Flughafendirektor Ernest Oggier mit den Karten zur Biodiversität auf dem Regionalflughafen

Oliver Menge

Biodiversität ist auf Bundesebene ein wichtiges Anliegen. Das Bundesamt für Zivilluftfahrt Bazl veröffentlichte gemeinsam mit dem Bundesamt für Umwelt Bafu letztes Jahr eine Studie, respektive Vollzugshilfe speziell für Flughäfen (siehe separater Artikel unten).
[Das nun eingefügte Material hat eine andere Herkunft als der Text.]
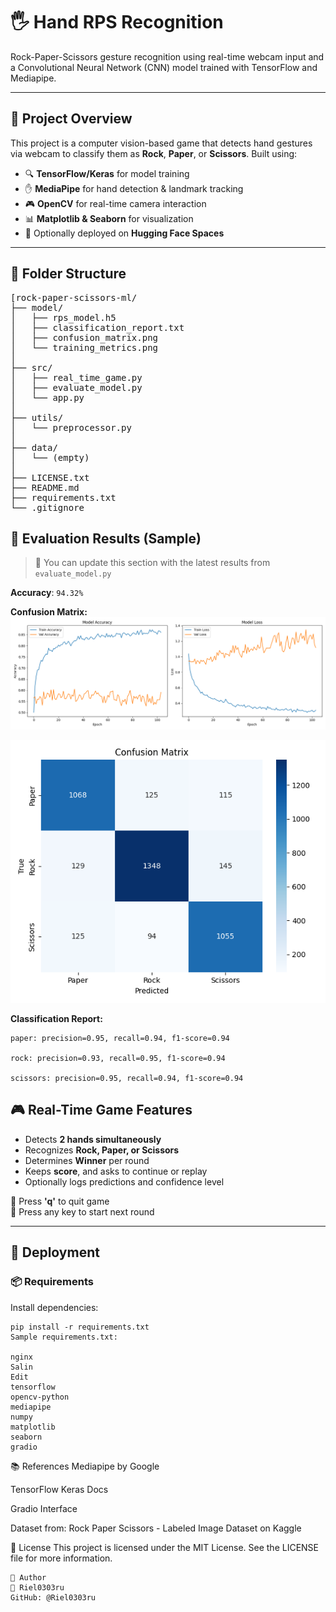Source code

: # 🖐️ Hand RPS Recognition

Rock-Paper-Scissors gesture recognition using real-time webcam input and a Convolutional Neural Network (CNN) model trained with TensorFlow and Mediapipe.

---

## 📌 Project Overview

This project is a computer vision-based game that detects hand gestures via webcam to classify them as **Rock**, **Paper**, or **Scissors**. Built using:

- 🔍 **TensorFlow/Keras** for model training
- ✋ **MediaPipe** for hand detection & landmark tracking
- 🎮 **OpenCV** for real-time camera interaction
- 📊 **Matplotlib & Seaborn** for visualization
- 🎯 Optionally deployed on **Hugging Face Spaces**

---

## 📂 Folder Structure
<pre>[rock-paper-scissors-ml/
├── model/
│   ├── rps_model.h5
│   ├── classification_report.txt
│   ├── confusion_matrix.png
│   └── training_metrics.png
│
├── src/
│   ├── real_time_game.py
│   ├── evaluate_model.py
│   └── app.py
│
├── utils/
│   └── preprocessor.py
│
├── data/
│   └── (empty)
│
├── LICENSE.txt
├── README.md
├── requirements.txt
└── .gitignore</pre>

## 🧪 Evaluation Results (Sample)

> 📍 You can update this section with the latest results from `evaluate_model.py`

**Accuracy**: `94.32%`

**Confusion Matrix:**
![training matrics](training_metrics.png)

![confusion matrix](confusion_matrix.png)


**Classification Report:**
```
paper: precision=0.95, recall=0.94, f1-score=0.94

rock: precision=0.93, recall=0.95, f1-score=0.94

scissors: precision=0.95, recall=0.94, f1-score=0.94
```

## 🎮 Real-Time Game Features

- Detects **2 hands simultaneously**
- Recognizes **Rock, Paper, or Scissors**
- Determines **Winner** per round
- Keeps **score**, and asks to continue or replay
- Optionally logs predictions and confidence level

🎥 Press **'q'** to quit game  
🔁 Press any key to start next round

---

## 🚀 Deployment

### 📦 Requirements

Install dependencies:

```
pip install -r requirements.txt
Sample requirements.txt:

nginx
Salin
Edit
tensorflow
opencv-python
mediapipe
numpy
matplotlib
seaborn
gradio

```

📚 References
Mediapipe by Google

TensorFlow Keras Docs

Gradio Interface

Dataset from: Rock Paper Scissors - Labeled Image Dataset on Kaggle

📃 License
This project is licensed under the MIT License.
See the LICENSE file for more information.
```
🙌 Author
👤 Riel0303ru
GitHub: @Riel0303ru
```
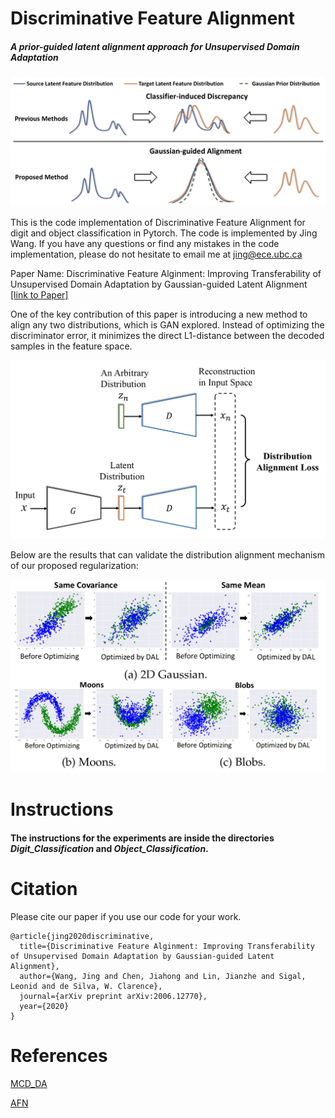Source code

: # Discriminative Feature Alignment
##### A prior-guided latent alignment approach for Unsupervised Domain Adaptation

![Idea](overallidea.png)

This is the code implementation of Discriminative Feature Alignment for digit and object classification in Pytorch. The code is implemented by Jing Wang. If you have any questions or find any mistakes in the code implementation, please do not hesitate to email me at jing@ece.ubc.ca

Paper Name: Discriminative Feature Alginment: Improving Transferability of Unsupervised Domain Adaptation by Gaussian-guided Latent Alignment [[link to Paper]](https://arxiv.org/abs/2006.12770)

One of the key contribution of this paper is introducing a new method to align any two distributions, which is GAN explored. Instead of optimizing the discriminator error, it minimizes the direct L1-distance between the decoded samples in the feature space.

![alignment](alignment.png)

Below are the results that can validate the distribution alignment mechanism of our proposed regularization:

![experiment](experimentForAlignment.png)

# Instructions

#### The instructions for the experiments are inside the directories ***Digit_Classification*** and ***Object_Classification***. 


# Citation

Please cite our paper if you use our code for your work.
```
@article{jing2020discriminative,
  title={Discriminative Feature Alginment: Improving Transferability of Unsupervised Domain Adaptation by Gaussian-guided Latent Alignment},
  author={Wang, Jing and Chen, Jiahong and Lin, Jianzhe and Sigal, Leonid and de Silva, W. Clarence},
  journal={arXiv preprint arXiv:2006.12770},
  year={2020}
}
```

# References

[MCD_DA](https://github.com/mil-tokyo/MCD_DA)

[AFN](https://github.com/jihanyang/AFN)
In Grenchen rennt man damit offene Türen ein, wie es aussieht, denn obwohl Flughafendirektor Ernest Oggier von der Broschüre mit den Empfehlungen noch nie etwas gehört hat, ist das Thema Biodiversität auf dem Regionalflughafen Grenchen ein Dauerthema. Lange bevor der Bund Empfehlungen diesbezüglich abgab, bereits im Jahr 2014, hatte der Flughafen eine Studie in Auftrag gegeben. Man wollte sich ein Bild vom Oberflächenmanagement machen, kartieren, welche Flächen wie genutzt und «bewohnt» sind, also welche Pflanzen und Tiere dort anzutreffen sind. Die Kartierung aufgrund der Studie sollte dem Flughafen unter anderem auch die Möglichkeiten aufzeigen, in welchem Gebiet man im Fall einer Überbauung – neuer Hangar etc. – ökologischen Ausgleich schaffen könnte. Für die Studie wurden 60000 Franken budgetiert, der Bund beteiligte sich an diesen Kosten.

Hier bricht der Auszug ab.